Work item - Please count, in the material below, each line containing "dropdown", and report only the number.

Data extracts -
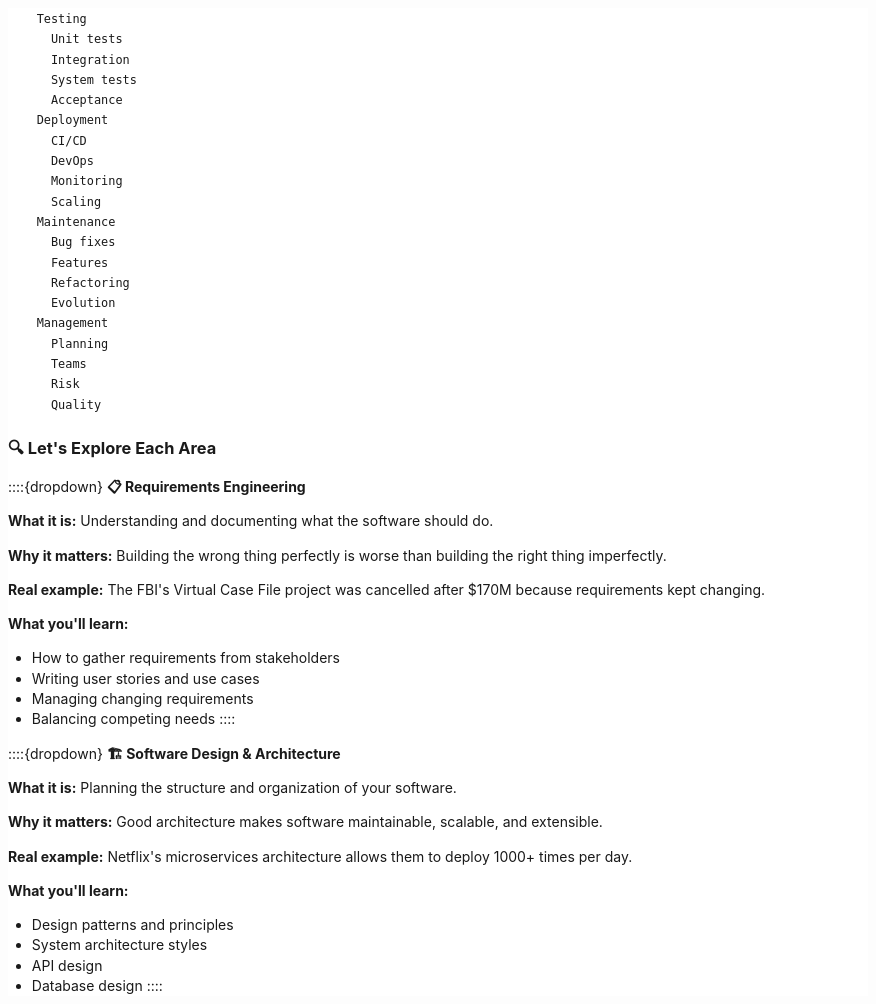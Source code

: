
 ```{mermaid}
    Testing
      Unit tests
      Integration
      System tests
      Acceptance
    Deployment
      CI/CD
      DevOps
      Monitoring
      Scaling
    Maintenance
      Bug fixes
      Features
      Refactoring
      Evolution
    Management
      Planning
      Teams
      Risk
      Quality
```

### 🔍 Let's Explore Each Area

::::{dropdown} **📋 Requirements Engineering**

**What it is:** Understanding and documenting what the software should do.

**Why it matters:** Building the wrong thing perfectly is worse than building the right thing imperfectly.

**Real example:** The FBI's Virtual Case File project was cancelled after $170M because requirements kept changing.

**What you'll learn:**
- How to gather requirements from stakeholders
- Writing user stories and use cases  
- Managing changing requirements
- Balancing competing needs
::::

::::{dropdown} **🏗️ Software Design & Architecture**

**What it is:** Planning the structure and organization of your software.

**Why it matters:** Good architecture makes software maintainable, scalable, and extensible.

**Real example:** Netflix's microservices architecture allows them to deploy 1000+ times per day.

**What you'll learn:**
- Design patterns and principles
- System architecture styles
- API design
- Database design
::::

Response to the task - 2